Thanks for the suggestion. I think I can live without uniqueness as
long as timestamps don't go backwards. But I think my problem still
exists with a sharded counter. Having a counter is certainly better
than using datetime.utcnow() and lets me assign an order to all events
that have been generated, but that's not really the problem. The
tricky part is deciding, on the client end, which events to request
based on the events you've received. When the client asks for "all
events after time T" it gets some "last" event with a new timestamp
S. But I don't think you can trust this S because there might be some
other event in some corner of GAE with an earlier timestamp that
hasn't yet been observed by the server that answered the client's
request.

I guess the root of the problem is that I know that transactions on
entity groups give me the ACID properties but when it comes to
operations outside of transactions I have no idea what the consistency
model is. Has this been described somewhere?

Thanks,
-n8

Nick Johnson (Google)

unread,
Jul 14, 2009, 5:27:30 AM7/14/09
to google-a...@googlegroups.com
Hi Nathan,

Your best options are either to keep track of one event stream per
game, or to use system time, and 'rewind' the timestamp a bit to
capture any missed events, as you suggest. Global monotonic counters
aren't very practical in large distributed systems.

-Nick Johnson
--
Nick Johnson, App Engine Developer Programs Engineer
Google Ireland Ltd. :: Registered in Dublin, Ireland, Registration
Number: 368047

n8gray

unread,
Jul 16, 2009, 6:47:50 PM7/16/09
to Google App Engine
Thanks for the advice, Nick. I'd still like to know more about the
consistency model though. For example, I wonder if there's any
guarantee that two transactions on different entity groups executed by
one process in a given order will be observed in the same order. I
suspect the answer is no. I'm starting to think that the "GAE takes
care of the messy details of distributed systems programming" claim is
a bit overstated...

Cheers,
-n8

On Jul 14, 2:27 am, "Nick Johnson (Google)" <nick.john...@google.com>
wrote:

Andy Freeman

unread,
Jul 17, 2009, 1:29:25 AM7/17/09
to Google App Engine
> I think I can live without uniqueness as
> long as timestamps don't go backwards.

Timestamps on a given server probably don't go backwards, but there's
no guarantee about the relationship between clocks on different
servers.
> > Enjoy!- Hide quoted text -
>
> - Show quoted text -

Andy Freeman

unread,
Jul 17, 2009, 1:35:19 AM7/17/09
to Google App Engine
> I'm starting to think that the "GAE takes
> care of the messy details of distributed systems programming" claim is
> a bit overstated...

Global clock consistency requires very expensive clocks accessible
from every server with known latency (and even that's a bit dodgy).
AFAIK, GAE doesn't provide that, but who does?

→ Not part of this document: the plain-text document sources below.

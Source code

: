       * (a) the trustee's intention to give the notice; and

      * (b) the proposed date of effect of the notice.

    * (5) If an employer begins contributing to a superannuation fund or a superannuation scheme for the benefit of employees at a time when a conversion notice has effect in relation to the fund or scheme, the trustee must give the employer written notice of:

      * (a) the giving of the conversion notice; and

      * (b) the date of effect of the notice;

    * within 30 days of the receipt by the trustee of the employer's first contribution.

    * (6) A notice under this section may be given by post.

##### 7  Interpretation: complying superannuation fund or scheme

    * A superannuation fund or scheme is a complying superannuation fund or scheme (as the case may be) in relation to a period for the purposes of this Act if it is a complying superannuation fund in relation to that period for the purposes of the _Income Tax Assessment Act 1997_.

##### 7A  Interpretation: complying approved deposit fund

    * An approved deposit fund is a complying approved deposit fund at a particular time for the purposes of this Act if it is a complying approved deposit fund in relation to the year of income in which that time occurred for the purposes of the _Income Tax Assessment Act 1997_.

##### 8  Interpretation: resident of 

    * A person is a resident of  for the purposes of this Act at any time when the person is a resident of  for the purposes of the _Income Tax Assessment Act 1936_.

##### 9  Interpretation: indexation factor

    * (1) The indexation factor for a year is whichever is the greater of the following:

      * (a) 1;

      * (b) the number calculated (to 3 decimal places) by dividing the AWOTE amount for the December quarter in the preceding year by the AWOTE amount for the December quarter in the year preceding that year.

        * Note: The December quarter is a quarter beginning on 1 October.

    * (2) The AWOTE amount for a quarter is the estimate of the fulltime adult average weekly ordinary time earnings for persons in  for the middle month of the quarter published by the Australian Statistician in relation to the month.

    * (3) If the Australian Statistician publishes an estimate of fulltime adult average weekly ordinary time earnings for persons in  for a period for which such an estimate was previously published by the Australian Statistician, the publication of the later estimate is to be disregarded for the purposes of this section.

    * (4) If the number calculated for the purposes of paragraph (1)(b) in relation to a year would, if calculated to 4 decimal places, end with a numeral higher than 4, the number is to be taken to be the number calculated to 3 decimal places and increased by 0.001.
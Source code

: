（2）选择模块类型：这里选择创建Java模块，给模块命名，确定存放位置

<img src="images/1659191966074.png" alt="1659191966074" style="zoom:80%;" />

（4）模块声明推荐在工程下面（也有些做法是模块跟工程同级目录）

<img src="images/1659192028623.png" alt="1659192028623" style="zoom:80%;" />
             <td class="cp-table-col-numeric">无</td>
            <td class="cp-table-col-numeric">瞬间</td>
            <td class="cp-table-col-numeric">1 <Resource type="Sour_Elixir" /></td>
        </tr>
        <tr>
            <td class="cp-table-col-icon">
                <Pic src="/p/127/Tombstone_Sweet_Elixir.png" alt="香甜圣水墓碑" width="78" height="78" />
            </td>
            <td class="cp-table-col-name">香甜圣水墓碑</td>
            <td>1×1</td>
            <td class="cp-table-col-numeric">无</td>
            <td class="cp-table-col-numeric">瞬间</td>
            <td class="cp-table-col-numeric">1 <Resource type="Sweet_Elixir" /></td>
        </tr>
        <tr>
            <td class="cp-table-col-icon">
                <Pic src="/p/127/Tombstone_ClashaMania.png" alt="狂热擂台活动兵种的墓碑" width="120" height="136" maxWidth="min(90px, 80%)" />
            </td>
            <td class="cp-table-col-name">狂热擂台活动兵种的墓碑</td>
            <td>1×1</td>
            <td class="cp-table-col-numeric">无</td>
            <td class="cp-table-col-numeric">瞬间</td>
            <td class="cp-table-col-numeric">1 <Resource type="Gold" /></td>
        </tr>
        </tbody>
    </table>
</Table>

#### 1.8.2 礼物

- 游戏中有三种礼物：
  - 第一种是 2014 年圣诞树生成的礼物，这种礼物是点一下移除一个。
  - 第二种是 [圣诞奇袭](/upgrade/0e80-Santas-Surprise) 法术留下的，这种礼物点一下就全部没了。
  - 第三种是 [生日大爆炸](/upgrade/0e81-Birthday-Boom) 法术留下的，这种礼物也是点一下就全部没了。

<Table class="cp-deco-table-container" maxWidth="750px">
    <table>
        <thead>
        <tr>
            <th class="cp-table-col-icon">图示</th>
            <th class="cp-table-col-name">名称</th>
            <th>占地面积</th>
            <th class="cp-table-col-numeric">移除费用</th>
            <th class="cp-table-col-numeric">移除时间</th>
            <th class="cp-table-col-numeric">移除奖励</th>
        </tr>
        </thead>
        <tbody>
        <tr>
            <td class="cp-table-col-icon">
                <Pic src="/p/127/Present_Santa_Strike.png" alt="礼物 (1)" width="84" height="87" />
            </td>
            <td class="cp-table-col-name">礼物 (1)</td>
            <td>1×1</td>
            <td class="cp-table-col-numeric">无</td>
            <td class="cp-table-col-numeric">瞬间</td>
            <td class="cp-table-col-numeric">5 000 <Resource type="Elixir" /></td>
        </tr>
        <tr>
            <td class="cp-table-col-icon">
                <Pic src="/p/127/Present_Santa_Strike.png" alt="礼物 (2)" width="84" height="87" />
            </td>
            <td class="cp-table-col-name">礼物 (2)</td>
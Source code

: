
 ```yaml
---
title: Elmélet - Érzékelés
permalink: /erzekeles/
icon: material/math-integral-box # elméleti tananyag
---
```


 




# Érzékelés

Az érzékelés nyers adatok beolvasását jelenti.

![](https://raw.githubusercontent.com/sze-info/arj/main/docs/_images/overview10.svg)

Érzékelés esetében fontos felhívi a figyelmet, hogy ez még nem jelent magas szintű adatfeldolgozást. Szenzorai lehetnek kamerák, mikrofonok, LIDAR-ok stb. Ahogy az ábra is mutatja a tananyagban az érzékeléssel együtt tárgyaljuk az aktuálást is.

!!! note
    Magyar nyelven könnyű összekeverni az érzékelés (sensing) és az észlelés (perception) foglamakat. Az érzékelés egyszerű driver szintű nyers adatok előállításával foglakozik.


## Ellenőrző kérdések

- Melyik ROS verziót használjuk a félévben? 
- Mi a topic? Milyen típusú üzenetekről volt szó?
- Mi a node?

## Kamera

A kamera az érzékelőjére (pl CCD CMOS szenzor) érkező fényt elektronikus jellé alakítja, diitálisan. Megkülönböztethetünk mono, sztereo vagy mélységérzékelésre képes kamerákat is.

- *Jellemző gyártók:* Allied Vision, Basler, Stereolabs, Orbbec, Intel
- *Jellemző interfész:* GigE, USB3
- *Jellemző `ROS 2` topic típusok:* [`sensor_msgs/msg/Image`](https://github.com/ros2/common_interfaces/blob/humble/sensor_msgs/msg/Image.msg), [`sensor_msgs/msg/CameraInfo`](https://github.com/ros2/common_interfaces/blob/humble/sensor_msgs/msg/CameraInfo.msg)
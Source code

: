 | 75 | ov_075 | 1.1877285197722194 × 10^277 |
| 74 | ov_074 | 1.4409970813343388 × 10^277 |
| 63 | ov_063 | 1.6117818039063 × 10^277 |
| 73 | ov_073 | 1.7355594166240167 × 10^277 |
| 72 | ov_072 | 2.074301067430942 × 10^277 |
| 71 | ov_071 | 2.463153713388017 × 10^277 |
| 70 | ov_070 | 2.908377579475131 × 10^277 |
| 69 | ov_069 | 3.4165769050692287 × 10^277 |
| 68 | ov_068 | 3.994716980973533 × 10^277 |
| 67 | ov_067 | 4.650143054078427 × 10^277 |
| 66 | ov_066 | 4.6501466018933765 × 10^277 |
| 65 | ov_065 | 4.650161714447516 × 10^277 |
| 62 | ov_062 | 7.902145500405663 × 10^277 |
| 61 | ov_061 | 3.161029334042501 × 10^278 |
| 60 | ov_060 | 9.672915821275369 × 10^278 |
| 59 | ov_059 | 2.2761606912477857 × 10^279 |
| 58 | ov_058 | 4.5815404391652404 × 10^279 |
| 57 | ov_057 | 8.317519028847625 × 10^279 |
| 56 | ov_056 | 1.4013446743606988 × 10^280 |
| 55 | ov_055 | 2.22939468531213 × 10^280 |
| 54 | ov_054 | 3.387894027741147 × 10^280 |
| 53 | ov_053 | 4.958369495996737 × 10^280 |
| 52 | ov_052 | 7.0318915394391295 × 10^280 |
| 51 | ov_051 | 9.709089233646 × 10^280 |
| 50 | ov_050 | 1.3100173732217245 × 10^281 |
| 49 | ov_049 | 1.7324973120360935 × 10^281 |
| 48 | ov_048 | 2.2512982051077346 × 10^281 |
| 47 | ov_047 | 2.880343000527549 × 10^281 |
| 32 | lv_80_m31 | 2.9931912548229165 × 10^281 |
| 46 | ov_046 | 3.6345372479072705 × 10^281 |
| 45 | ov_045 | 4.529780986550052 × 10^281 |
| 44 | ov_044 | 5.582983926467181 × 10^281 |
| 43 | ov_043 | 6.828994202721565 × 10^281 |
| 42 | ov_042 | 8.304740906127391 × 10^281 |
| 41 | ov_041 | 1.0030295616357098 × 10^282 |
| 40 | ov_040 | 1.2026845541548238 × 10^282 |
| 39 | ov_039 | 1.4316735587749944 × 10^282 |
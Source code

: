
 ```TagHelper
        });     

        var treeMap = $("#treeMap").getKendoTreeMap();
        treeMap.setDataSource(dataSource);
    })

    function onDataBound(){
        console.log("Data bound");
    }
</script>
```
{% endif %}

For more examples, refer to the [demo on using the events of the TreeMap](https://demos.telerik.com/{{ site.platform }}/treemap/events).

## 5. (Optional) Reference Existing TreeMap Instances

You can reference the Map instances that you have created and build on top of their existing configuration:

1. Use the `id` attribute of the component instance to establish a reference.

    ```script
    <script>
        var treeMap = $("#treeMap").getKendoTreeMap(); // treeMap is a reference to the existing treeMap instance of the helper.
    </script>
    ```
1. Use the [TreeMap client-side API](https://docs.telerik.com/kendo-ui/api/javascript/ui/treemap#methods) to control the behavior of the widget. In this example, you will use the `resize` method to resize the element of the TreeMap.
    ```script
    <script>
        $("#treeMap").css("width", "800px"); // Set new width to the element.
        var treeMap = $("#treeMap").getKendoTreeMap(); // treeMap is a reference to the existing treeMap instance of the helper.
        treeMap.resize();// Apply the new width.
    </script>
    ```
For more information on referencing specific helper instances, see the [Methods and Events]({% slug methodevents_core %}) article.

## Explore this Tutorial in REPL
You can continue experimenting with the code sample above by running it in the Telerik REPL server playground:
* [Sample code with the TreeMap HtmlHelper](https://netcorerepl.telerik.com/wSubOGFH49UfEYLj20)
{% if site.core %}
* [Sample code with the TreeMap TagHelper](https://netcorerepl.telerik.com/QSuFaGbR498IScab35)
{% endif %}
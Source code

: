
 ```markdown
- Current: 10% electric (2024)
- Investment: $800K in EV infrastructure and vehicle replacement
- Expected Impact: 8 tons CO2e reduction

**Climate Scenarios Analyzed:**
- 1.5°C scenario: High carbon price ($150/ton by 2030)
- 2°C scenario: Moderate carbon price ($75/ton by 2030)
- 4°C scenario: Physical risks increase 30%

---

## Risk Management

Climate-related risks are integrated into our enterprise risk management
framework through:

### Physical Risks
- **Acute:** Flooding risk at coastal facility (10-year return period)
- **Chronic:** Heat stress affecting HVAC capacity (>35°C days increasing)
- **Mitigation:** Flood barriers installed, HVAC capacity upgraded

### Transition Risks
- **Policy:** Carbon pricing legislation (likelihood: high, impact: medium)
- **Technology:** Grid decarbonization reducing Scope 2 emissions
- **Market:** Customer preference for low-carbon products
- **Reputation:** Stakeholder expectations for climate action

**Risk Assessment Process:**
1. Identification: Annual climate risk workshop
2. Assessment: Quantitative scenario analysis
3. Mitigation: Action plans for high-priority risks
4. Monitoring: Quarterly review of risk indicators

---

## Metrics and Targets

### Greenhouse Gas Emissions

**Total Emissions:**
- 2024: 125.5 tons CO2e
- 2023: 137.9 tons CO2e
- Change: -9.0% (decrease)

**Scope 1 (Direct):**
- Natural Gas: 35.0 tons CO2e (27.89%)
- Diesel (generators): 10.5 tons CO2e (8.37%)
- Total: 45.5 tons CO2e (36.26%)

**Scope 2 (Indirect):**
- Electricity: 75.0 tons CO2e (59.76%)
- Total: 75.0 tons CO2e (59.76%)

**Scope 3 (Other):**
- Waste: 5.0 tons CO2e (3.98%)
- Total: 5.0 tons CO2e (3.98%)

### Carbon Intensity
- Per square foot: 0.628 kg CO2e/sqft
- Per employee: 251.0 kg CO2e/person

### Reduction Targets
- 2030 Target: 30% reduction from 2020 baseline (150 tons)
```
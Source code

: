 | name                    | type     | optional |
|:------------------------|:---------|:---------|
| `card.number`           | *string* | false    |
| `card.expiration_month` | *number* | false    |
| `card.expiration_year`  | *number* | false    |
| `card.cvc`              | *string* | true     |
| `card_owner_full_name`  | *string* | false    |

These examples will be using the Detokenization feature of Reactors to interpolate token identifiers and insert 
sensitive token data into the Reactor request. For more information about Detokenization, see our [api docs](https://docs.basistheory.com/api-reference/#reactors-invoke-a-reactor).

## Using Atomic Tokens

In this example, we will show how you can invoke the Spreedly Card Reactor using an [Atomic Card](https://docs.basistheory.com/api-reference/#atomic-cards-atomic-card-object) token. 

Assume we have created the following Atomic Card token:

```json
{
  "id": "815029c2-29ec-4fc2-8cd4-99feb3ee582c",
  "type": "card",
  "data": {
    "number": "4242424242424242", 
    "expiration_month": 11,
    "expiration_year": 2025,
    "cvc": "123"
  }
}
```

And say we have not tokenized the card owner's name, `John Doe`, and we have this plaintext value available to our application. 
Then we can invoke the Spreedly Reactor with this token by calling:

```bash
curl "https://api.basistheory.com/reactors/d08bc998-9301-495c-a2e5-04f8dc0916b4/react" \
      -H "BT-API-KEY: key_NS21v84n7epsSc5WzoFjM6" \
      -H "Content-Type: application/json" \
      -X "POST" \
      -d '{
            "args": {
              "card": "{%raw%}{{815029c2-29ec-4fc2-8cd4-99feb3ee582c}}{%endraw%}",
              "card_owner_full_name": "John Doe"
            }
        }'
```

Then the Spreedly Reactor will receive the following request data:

GAE doesn't do the impossible, but also doesn't say that it does. WRT
the latter, would you really prefer otherwise?
> > -Nick Johnson- Hide quoted text -

n8gray

unread,
Jul 17, 2009, 2:40:30 AM7/17/09
to Google App Engine
On Jul 16, 10:35 pm, Andy Freeman <ana...@earthlink.net> wrote:
> >                                              I'm starting to think that the "GAE takes
> > care of the messy details of distributed systems programming" claim is
> > a bit overstated...
>
> Global clock consistency requires very expensive clocks accessible
> from every server with known latency (and even that's a bit dodgy).
> AFAIK, GAE doesn't provide that, but who does?
>
> GAE doesn't do the impossible, but also doesn't say that it does.  WRT
> the latter, would you really prefer otherwise?

But that's just it -- in many places it's claimed that GAE makes it
all a cakewalk. From the datastore docs:

"""
Storing data in a scalable web application can be tricky. A user could
be interacting with any of dozens of web servers at a given time, and
the user's next request could go to a different web server than the
one that handled the previous request. All web servers need to be
interacting with data that is also spread out across dozens of
machines, possibly in different locations around the world.

Thanks to Google App Engine, you don't have to worry about any of
that. App Engine's infrastructure takes care of all of the
distribution, replication and load balancing of data behind a simple
API—and you get a powerful query engine and transactions as well.
"""

You could argue that that's not claiming to do the impossible, but
"you don't have to worry about any of that" is certainly not true.
Nowhere in the documentation is there a discussion of the kinds of
subtle gotchas that you need to be aware of when programming for this
kind of system. It's all just "golly isn't this so gosh-darn easy!"
You have to go digging to find the article on transaction isolation
where you find out that your queries can return results that, um,
don't match your queries. And AFAICT you *do* have to worry about
subsequent requests being handled by different servers, since there
doesn't seem to be any guarantee that the datastore writes made in one
request will be seen in the next. Memcache doesn't have transactions,
so it seems like guaranteeing coherence with the datastore is tricky.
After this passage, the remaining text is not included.